Run TFLite Micro inference on an audio buffer
Pattern — collect a fixed-length audio window from an audio source, feed it to a TFLite Micro model via ove_infer, react to the result. Mirrors the example_keyword_live app at smaller scale.
What to enable (in your app.yaml's defconfig: list):
defconfig:
- CONFIG_OVE_CONSOLE=y
- CONFIG_OVE_LOG=y
- CONFIG_OVE_INFER=y
- CONFIG_OVE_AUDIO=y
- CONFIG_OVE_QUEUE=y
- CONFIG_OVE_THREAD=y
You also need a model. The build system can convert a .tflite file into a C array at compile time — drop the file under models/ and add this to your app's app.yaml:
models:
- path: models/your_model.tflite
sym: YOUR_MODEL
The build emits generated/your_model_model_data.h exposing YOUR_MODEL_data[] and YOUR_MODEL_data_len.
Code
#include "ove/ove.h"
#include "ove/log.h"
#include "ove/infer.h"
#include "ove/audio.h"
#include "generated/your_model_model_data.h"

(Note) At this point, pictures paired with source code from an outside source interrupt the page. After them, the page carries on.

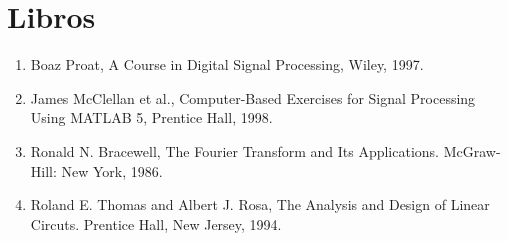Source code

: \section{Libros}
\begin{enumerate}

\item Boaz Proat, 
  A Course in Digital Signal Processing, 
  Wiley, 1997. 

\item James McClellan et al., 
  Computer-Based Exercises for Signal Processing Using MATLAB 5,
  Prentice Hall, 1998.

\item Ronald N. Bracewell, 
  The Fourier Transform and Its Applications. 
  McGraw-Hill: New York, 1986.

\item Roland E. Thomas and Albert J. Rosa, 
  The Analysis and Design of Linear Circuts.
  Prentice Hall, New Jersey, 1994.

\end{enumerate}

OVE_LOG_MODULE_REGISTER(inf);
#define WINDOW_SAMPLES 16000 /* 1 s @ 16 kHz */
#define TENSOR_ARENA 64 * 1024
static uint8_t tensor_arena[TENSOR_ARENA] __attribute__((aligned(16)));
static ove_infer_t model;
static int16_t window[WINDOW_SAMPLES];
static size_t filled;
/* Pull a window's worth of audio off the queue, then run inference. */
static void inference_thread(void *arg)
{
(void)arg;
while (1) {
int16_t batch[256];
size_t n = audio_source_pull(batch, sizeof(batch) / sizeof(batch[0]));
size_t to_copy = n < (WINDOW_SAMPLES - filled)
? n : (WINDOW_SAMPLES - filled);
memcpy(&window[filled], batch, to_copy * sizeof(int16_t));
filled += to_copy;
if (filled < WINDOW_SAMPLES) continue;
/* Run model. Input tensor is int16 PCM. */
int16_t *in = ove_infer_input_data(model, 0);
memcpy(in, window, sizeof(window));
if (ove_infer_invoke(model) != OVE_OK) {
OVE_LOG_ERR("invoke failed");
filled = 0;
continue;
}
const float *out = ove_infer_output_data(model, 0);
size_t classes = ove_infer_output_count(model, 0);
int best = 0;
float best_p = out[0];
for (size_t i = 1; i < classes; i++) {
if (out[i] > best_p) { best_p = out[i]; best = (int)i; }
}
OVE_LOG_INF("class=%d p=%.2f", best, (double)best_p);
filled = 0; /* next window */
}
}
void ove_main(void)
{
if (ove_infer_create(&model, YOUR_MODEL_data, YOUR_MODEL_data_len,
tensor_arena, sizeof(tensor_arena)) != OVE_OK) {
OVE_LOG_ERR("model load failed");
return;
}
/* Open an audio source (e.g., DMIC) — see ove_audio_device docs. */
audio_source_open(16000 /* Hz */, 1 /* mono */);
static ove_thread_t inf_thread;
ove_thread_create(&inf_thread, "infer", inference_thread, NULL,
OVE_PRIO_NORMAL, 8192);
ove_run();
}
Tensor arena sizing
Too small and ove_infer_invoke fails. Too large and you waste SRAM. The conventional approach:
- Start with
64 * 1024(64 KB). - After
ove_infer_createsucceeds, callove_infer_arena_used(model)to read the peak used bytes. - Tighten the arena to peak + 10 %.
The keyword-live model fits in 16 KB; image classification models often need 256 KB+.
Quantized vs float
ove_infer_input_dtype(model, 0) tells you what to write. Int8/int16 quantized models save flash and run faster on Cortex-M with CMSIS-NN; float32 is easier to author but bigger and slower.
For int8 inputs:
int8_t *in = ove_infer_input_data(model, 0);
float scale; int32_t zero_point;
ove_infer_input_quant_params(model, 0, &scale, &zero_point);
for (size_t i = 0; i < WINDOW_SAMPLES; i++) {
in[i] = (int8_t)(window[i] / 256 + zero_point); /* approximate */
}
The exact quantization params come from your trained model.
Where else in the tree
- API: ML Inference — full surface, lifecycle, quantization handling.
apps/c/heap/example_keyword_live/— the canonical "yes" / "no" classifier with DMIC capture and LVGL visualisation.models/— bundled models you can target without retraining.